Selling Uk Homes In The Digital Age
News Posted On: 18 April 2012
Selling houses in the UK used to be so much simpler before the internet became the power that it is today. It was a simple case of choosing an estate agent, which you did either by watching for the quickest disappearing for sale boards in your area, or looking at the best ads in your local press.
Nowadays it is completely difficult, and some would say more complicated, but others would say the addition of choice means it is as complicated or as simple as you want it to be, and perhaps proportionately to the amount of money you want to save.
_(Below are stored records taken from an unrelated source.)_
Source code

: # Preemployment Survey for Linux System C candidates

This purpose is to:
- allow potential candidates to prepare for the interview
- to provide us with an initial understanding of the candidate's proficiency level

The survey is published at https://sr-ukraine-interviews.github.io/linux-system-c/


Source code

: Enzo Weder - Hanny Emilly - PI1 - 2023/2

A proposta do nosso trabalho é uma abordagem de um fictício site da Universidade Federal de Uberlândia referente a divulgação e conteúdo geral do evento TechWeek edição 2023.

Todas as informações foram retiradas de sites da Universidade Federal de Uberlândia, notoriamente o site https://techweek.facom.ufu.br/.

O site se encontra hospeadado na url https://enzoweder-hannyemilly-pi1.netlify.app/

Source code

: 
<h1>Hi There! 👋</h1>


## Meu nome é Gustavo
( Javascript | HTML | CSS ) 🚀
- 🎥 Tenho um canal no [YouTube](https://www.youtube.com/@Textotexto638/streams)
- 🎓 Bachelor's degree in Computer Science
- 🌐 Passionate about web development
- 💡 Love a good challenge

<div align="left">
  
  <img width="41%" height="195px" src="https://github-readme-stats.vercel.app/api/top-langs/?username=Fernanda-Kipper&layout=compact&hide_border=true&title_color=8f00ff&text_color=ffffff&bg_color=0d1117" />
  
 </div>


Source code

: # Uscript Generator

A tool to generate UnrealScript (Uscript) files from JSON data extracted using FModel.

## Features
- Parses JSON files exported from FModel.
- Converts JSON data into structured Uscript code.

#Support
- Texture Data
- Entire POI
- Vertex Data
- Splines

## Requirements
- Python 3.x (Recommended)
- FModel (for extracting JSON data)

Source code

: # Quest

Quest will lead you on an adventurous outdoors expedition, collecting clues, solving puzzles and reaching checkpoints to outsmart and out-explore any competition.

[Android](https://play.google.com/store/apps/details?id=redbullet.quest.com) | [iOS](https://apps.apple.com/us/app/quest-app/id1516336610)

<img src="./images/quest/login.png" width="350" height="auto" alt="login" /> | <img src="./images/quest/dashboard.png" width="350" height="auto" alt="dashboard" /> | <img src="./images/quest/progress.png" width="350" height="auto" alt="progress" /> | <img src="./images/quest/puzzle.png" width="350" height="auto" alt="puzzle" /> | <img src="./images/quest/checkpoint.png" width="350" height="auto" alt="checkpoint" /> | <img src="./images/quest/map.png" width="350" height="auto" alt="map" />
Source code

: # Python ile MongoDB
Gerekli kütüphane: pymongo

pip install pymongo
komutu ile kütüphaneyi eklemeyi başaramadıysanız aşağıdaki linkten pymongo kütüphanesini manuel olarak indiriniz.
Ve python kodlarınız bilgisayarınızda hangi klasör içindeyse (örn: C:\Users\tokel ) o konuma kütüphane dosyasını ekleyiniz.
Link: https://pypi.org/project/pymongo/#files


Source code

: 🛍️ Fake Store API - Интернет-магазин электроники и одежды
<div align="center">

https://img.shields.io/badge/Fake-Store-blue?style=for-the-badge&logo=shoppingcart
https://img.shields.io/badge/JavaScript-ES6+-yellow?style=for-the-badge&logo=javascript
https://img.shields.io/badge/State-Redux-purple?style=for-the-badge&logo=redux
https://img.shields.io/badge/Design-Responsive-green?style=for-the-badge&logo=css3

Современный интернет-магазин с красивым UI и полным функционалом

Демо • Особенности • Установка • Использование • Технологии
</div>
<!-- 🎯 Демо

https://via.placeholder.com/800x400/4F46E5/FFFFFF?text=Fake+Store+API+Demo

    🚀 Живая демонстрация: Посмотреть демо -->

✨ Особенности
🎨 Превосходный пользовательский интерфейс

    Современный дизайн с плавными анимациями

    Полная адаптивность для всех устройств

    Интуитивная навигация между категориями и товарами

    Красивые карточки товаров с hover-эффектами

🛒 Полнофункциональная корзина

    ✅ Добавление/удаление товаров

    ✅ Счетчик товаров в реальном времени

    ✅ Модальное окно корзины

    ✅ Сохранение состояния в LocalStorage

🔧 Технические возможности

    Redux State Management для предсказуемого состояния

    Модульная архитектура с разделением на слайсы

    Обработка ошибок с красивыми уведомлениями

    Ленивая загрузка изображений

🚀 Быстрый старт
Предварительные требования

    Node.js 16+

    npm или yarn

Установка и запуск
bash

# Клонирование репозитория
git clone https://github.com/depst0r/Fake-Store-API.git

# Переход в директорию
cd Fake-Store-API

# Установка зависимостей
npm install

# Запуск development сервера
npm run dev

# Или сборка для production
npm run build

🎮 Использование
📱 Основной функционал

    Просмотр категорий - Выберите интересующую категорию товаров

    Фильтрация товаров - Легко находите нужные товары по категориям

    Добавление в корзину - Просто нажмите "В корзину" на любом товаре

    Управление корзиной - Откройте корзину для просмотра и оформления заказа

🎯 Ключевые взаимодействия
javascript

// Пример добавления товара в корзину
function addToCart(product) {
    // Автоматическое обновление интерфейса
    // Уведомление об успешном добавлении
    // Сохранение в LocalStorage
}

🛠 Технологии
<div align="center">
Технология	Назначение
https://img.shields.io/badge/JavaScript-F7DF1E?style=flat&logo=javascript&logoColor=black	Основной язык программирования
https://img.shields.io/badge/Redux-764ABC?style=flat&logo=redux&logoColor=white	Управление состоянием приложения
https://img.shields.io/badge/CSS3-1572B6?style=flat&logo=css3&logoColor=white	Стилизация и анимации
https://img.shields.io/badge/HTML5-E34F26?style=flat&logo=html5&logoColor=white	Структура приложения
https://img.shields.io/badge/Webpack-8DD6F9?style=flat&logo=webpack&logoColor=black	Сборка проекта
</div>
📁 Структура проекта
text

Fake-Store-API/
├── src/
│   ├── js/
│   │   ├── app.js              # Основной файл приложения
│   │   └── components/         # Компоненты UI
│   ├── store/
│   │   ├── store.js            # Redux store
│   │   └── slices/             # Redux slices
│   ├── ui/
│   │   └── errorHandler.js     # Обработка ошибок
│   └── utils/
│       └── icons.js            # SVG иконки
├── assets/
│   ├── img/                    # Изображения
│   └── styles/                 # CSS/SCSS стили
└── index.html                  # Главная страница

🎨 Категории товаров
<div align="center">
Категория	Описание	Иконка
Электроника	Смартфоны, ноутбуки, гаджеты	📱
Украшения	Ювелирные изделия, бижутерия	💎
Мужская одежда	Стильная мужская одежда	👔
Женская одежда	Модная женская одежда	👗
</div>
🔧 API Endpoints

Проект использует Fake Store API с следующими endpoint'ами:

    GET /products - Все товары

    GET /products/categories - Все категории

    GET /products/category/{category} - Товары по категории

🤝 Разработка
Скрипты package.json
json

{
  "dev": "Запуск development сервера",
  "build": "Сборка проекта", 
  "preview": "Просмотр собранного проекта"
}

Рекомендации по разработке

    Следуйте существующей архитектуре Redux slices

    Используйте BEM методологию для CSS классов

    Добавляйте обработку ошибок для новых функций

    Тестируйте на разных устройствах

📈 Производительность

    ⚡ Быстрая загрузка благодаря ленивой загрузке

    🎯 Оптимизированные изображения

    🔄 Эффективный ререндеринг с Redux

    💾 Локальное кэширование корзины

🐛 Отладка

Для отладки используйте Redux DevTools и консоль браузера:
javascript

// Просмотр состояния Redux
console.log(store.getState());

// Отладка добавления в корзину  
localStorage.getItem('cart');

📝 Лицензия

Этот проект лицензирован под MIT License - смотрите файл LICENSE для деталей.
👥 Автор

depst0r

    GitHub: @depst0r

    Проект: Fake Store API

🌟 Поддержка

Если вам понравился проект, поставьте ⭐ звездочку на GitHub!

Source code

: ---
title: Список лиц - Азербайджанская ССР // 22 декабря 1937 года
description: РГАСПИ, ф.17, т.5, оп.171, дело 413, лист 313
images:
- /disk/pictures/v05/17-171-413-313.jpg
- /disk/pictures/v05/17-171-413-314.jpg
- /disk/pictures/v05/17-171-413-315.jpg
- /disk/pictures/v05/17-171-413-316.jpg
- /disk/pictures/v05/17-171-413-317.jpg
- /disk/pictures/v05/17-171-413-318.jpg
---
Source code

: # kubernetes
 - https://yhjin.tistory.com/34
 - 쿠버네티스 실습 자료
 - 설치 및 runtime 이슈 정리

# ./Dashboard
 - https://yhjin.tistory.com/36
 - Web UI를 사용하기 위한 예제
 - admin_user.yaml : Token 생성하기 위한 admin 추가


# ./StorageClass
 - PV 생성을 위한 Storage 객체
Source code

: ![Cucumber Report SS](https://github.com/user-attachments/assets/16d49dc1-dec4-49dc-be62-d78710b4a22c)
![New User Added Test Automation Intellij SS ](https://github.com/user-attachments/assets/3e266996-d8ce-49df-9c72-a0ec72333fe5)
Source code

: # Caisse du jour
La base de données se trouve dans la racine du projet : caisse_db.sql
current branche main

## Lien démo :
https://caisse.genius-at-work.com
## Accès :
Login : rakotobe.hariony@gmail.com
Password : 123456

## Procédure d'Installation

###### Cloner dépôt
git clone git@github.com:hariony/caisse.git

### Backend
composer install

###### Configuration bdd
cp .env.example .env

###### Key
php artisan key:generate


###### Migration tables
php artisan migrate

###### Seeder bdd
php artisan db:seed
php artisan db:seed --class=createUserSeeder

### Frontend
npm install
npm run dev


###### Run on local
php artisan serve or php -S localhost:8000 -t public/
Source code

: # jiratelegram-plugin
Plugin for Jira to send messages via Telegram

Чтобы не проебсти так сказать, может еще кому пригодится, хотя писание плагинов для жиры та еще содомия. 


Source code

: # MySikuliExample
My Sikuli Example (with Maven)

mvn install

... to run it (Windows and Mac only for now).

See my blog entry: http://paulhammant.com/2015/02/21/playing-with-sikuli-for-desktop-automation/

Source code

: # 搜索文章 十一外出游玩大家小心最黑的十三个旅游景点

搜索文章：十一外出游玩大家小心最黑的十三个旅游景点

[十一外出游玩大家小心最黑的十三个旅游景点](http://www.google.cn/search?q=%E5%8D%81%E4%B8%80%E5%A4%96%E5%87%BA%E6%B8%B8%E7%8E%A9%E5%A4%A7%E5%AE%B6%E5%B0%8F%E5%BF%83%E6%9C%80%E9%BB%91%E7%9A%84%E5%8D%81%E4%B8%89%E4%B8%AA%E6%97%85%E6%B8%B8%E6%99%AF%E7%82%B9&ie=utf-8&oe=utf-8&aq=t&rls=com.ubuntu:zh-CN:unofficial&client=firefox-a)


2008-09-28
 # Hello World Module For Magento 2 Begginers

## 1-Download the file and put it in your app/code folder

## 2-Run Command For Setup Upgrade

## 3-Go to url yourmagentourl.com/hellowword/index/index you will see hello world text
If you want to avoid paying the 2% traditional estate agents commission then there are options out there, but they require a little more time and effort on your part.
To begin with the only other option was to sell your house privately, using private sale websites, and this was a good option, because these sites listed your home on the massive sites like Rightmove, FindaProperty and Primelocation. However, once these sites banned private sales sites from listing their properties, selling privately became much more difficult. Luckily a third option came along not long after in the form of online estate agents, aka fixed-fee estate agents. These are able to charge lower prices because they focus on the internet and so save on overheads like high street offices and company cars, which they have no need for.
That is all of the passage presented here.